L’ouvrage remet les événements actuels dans leur perspective historique : la duplicité des politiques américaines et leurs mensonges, la militarisation de l’État israélien, l’importance de la colonisation, des mythes et des fantasmagories dans l’idéologie sioniste, la stratégie du fait accompli permanent, le racisme d’État, les massacres et la brutalité planifiés, la politique de neutralisation de l’Égypte doublée de la mise en échec du mouvement national arabe et son corollaire, le basculement des influences vers les États pétrogaziers du Golfe, et les dévoiements conséquents, notamment l’ascendant du sectarisme wahhabite, pourvu en moyens considérables. On mesure les méfaits du « processus de paix sans fin » inventé par Kissinger, les mots à contresens, l’abîme des « accords d’Oslo », le cynisme sans limites des dirigeants israéliens. L’oppression coloniale est la répétition à l’infini des pratiques de la guerre d’expansion de 1948, de la destruction des puits aux massacres, en passant par les « punitions collectives » les meurtres et le terrorisme d’État, la volonté de détruire la société palestinienne, son unité politique et les formes de démocratie interne qu’elle avait inventées. Ainsi apparaît l’importance pour la domination coloniale de la dislocation territoriale, humaine et sociétale, l’incapacité à accepter toute idée de compromis historique, le rejet du droit commun international au nom de l’exception israélienne, la complaisance criminelle des Occidentaux, etc.
Éric Rouleau aurait aimé que les idées de Nahum Goldmann prévalent sur celles de « l’establishment israélien ». Le président du Congrès juif mondial, qui avait accusé les dirigeants israéliens d’avoir déclenché inutilement une « guerre préventive » en 1967, estimait qu’Israël devait « restituer tous les territoires occupés à leurs propriétaires légitimes ». Il était opposé à la paix séparée avec l’Égypte ainsi qu’à la stratégie de Kissinger, prônait la tenue d’une conférence de paix internationale et rejetait le « soutien aveugle des juifs américains à Israël » en qualifiant la colonisation de « piège mortel ».
Le paradoxe est que l’écrasante majorité de l’establishment et de la « société » israélienne se situe à mille lieues de ces positions, même si un mouvement d’opposition courageux, mais marginal, tente de s’exprimer.

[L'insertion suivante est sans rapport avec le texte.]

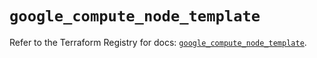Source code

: # `google_compute_node_template`

Refer to the Terraform Registry for docs: [`google_compute_node_template`](https://registry.terraform.io/providers/hashicorp/google/5.42.0/docs/resources/compute_node_template).

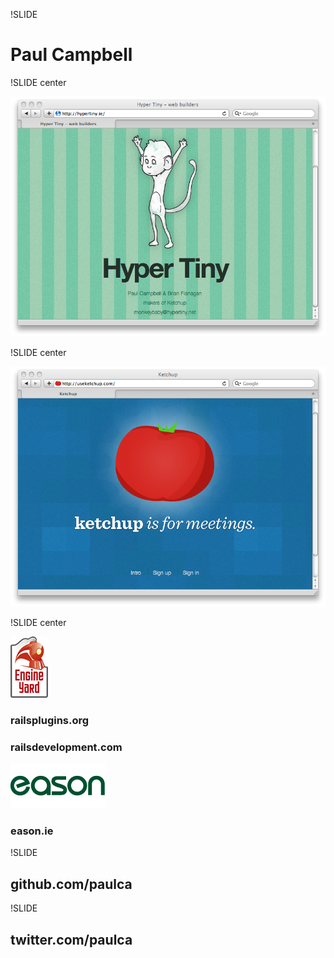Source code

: !SLIDE

# Paul Campbell #

!SLIDE center

![Hyper Tiny](hypertiny.png)

!SLIDE center

![Ketchup](ketchup.png)

!SLIDE center

![Engine Yard](engineyard.png)
### railsplugins.org ###
### railsdevelopment.com ###

![Eason](eason.gif)
### eason.ie ###

!SLIDE

## github.com/**paulca** ##

!SLIDE

## twitter.com/**paulca** ##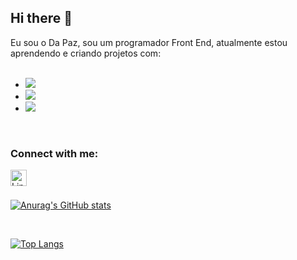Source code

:## Hi there 📝

Eu sou o Da Paz, sou um programador Front End, atualmente estou aprendendo e criando projetos com:
<br>
<br>

- <img src="https://img.shields.io/badge/HTML5-E34F26?style=for-the-badge&logo=html5&logoColor=white">
- <img src="https://img.shields.io/badge/CSS3-1572B6?style=for-the-badge&logo=css3&logoColor=white">
- <img src="https://img.shields.io/badge/JavaScript-323330?style=for-the-badge&logo=javascript&logoColor=F7DF1E">

<br />

### Connect with me:

<p>
  <a href="https://linkedin.com/in/hermesaugustoconceicaodapaz/">
    <img align="left"  alt="LinkedIn" width="26px" src="https://cdn.jsdelivr.net/npm/simple-icons@v3/icons/linkedin.svg" />
  </a>
</p>
<br />
<br />

[![Anurag's GitHub stats](https://github-readme-stats.vercel.app/api?username=dapaz-programador)](https://github.com/anuraghazra/github-readme-stats)

<br />

[![Top Langs](https://github-readme-stats.vercel.app/api/top-langs/?username=dapaz-programador)](https://github.com/anuraghazra/github-readme-stats)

L’État israélien, son idéologie et ses pratiques rejoignent désormais les thèses de Zeev Jabotinsky : un seul État, forcément juif, de la Méditerranée au Jourdain. Professionnel de l’imposture, A. B. Yehoshua peut affirmer impunément : « Privez Gaza de nourriture ! » Face à la culture de la défaite alimentée par la « guerre des Six Jours » en 1967 et au retour du colonial, on ne saurait qu’approfondir la culture de résistance qui s’est exprimée lors de la « Guerre des 33 Jours » au Liban en 2006, dont les manifestations polymorphes (la bataille pour l’Etat à l’ONU par exemple) n’ont plus cessé depuis.
Dans les coulisses du Proche-Orient, Mémoires d’un journaliste diplomate, 1952-2002, Éric Rouleau, Éd. Fayard, 2012, 433 p., 22 euros.